Data show that Texas keeps beating Minnesota

Photo: Dave & Tina via Flickr (CC BY-NC-ND 2.0 DEED)

Last week, Governor Walz tweeted:

The governor is referencing CNBC’s notorious “America’s Top States for Business” rankings, where, in 2023, Minnesota did, indeed, beat Texas.

But this ranking was a fraud. As I wrote last August:

CNBC admits that “under this year’s methodology” the Life, Health and Inclusion subindex – which includes “anti-discrimination laws and worker protections” and “state abortion laws (as) a new metric” – “is increasingly important in a state’s overall ranking.” These rankings do not measure which state is best to do business in or which state is best to live in, they measure which states are most “liberal.”

Indeed, when we look at what businesses actually do:

…Census Bureau data show that, in 2022, the number of new business applications in Minnesota declined by 6.2%, 37th (tied with Alabama) out of the 50 states and District of Columbia. Data from the Bureau of Labor Statistics show that, in 2022, the number of jobs in Minnesota increased by 2.8%, 39th (tied with Kansas) out of the 50 states and District of Columbia. And estimates of capital stocks from the Center for Financial Development and Stability at Henan University show that, in 2021 (the most recent year for which we have data), capital per job in Minnesota fell by 1.9%, ranking 21st out of the 50 states and District of Columbia.

Simply put, CNBC’s ranking of “America’s Top States for Business” isn’t really correlated with what businesses actually do.
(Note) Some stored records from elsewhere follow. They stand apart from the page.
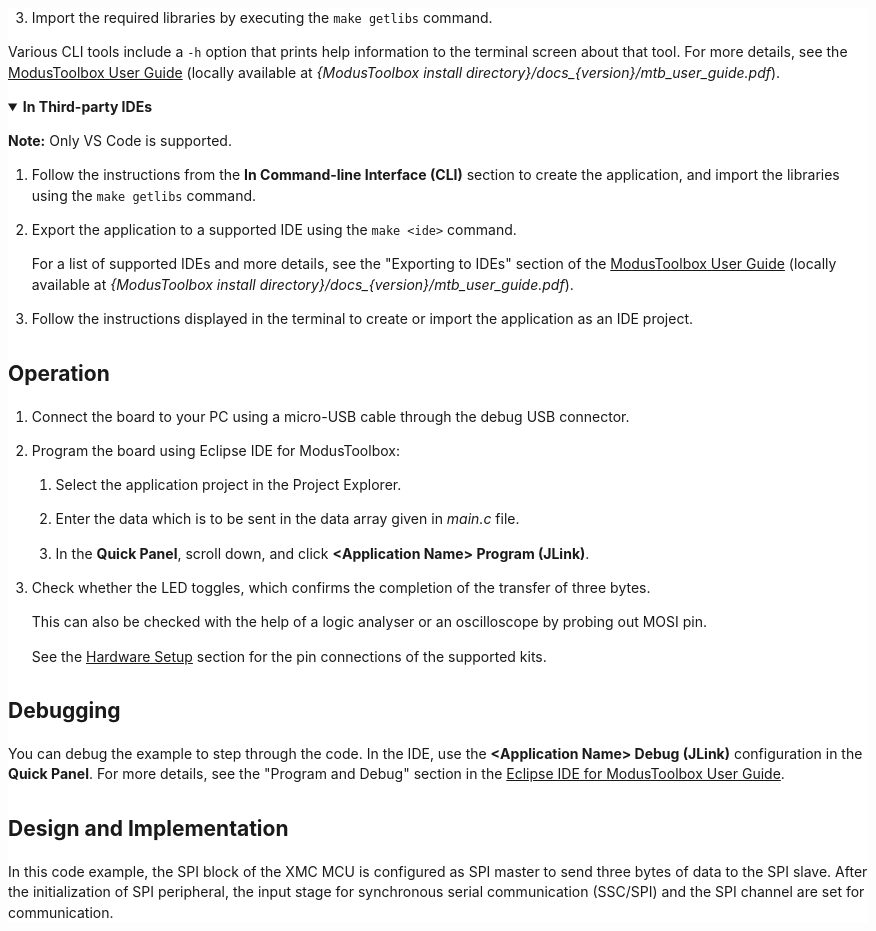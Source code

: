 3. Import the required libraries by executing the `make getlibs` command.

Various CLI tools include a `-h` option that prints help information to the terminal screen about that tool. For more details, see the [ModusToolbox User Guide](https://www.cypress.com/ModusToolboxUserGuide) (locally available at *{ModusToolbox install directory}/docs_{version}/mtb_user_guide.pdf*).

</details>

<details open><summary><b>In Third-party IDEs</b></summary>

**Note:** Only VS Code is supported.

1. Follow the instructions from the **In Command-line Interface (CLI)** section to create the application, and import the libraries using the `make getlibs` command.

2. Export the application to a supported IDE using the `make <ide>` command.

   For a list of supported IDEs and more details, see the "Exporting to IDEs" section of the [ModusToolbox User Guide](https://www.cypress.com/ModusToolboxUserGuide) (locally available at *{ModusToolbox install directory}/docs_{version}/mtb_user_guide.pdf*).

3. Follow the instructions displayed in the terminal to create or import the application as an IDE project.

</details>

## Operation

1. Connect the board to your PC using a micro-USB cable through the debug USB connector.

2. Program the board using Eclipse IDE for ModusToolbox:

   1. Select the application project in the Project Explorer.

   2. Enter the data which is to be sent in the data array given in *main.c* file.

   2. In the **Quick Panel**, scroll down, and click **\<Application Name> Program (JLink)**.

3. Check whether the LED toggles, which confirms the completion of the transfer of three bytes.

   This can also be checked with the help of a logic analyser or an oscilloscope by probing out MOSI pin.

   See the [Hardware Setup](#hardware-setup) section for the pin connections of the supported kits.


## Debugging

You can debug the example to step through the code. In the IDE, use the **\<Application Name> Debug (JLink)** configuration in the **Quick Panel**. For more details, see the "Program and Debug" section in the [Eclipse IDE for ModusToolbox User Guide](https://www.cypress.com/MTBEclipseIDEUserGuide).

## Design and Implementation

In this code example, the SPI block of the XMC MCU is configured as SPI master to send three bytes of data to the SPI slave. After the initialization of SPI peripheral, the input stage for synchronous serial communication (SSC/SPI) and the SPI channel are set for communication.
When we look at business formation and job creation Texas beats Minnesota. The most recent estimates for real GDP growth from the Bureau of Economic Analysis show that in the third quarter of 2023, Texas’ economy grew at an annualized rate of 7.7%, while Minnesota’s grew by 4.1%. Census Bureau data show that in the two most recent years for which we have data — 2020-2021 and 2022-2023 — 8,005 more people moved from Minnesota to Texas than moved the other way.

We would love it if Minnesota was beating Texas. Sadly, that is not the case on any sensible economic metric. CNBC’s ranking is, however, serving its intended purpose of giving those responsible for failing left wing policies a set of “alternative facts” to point to.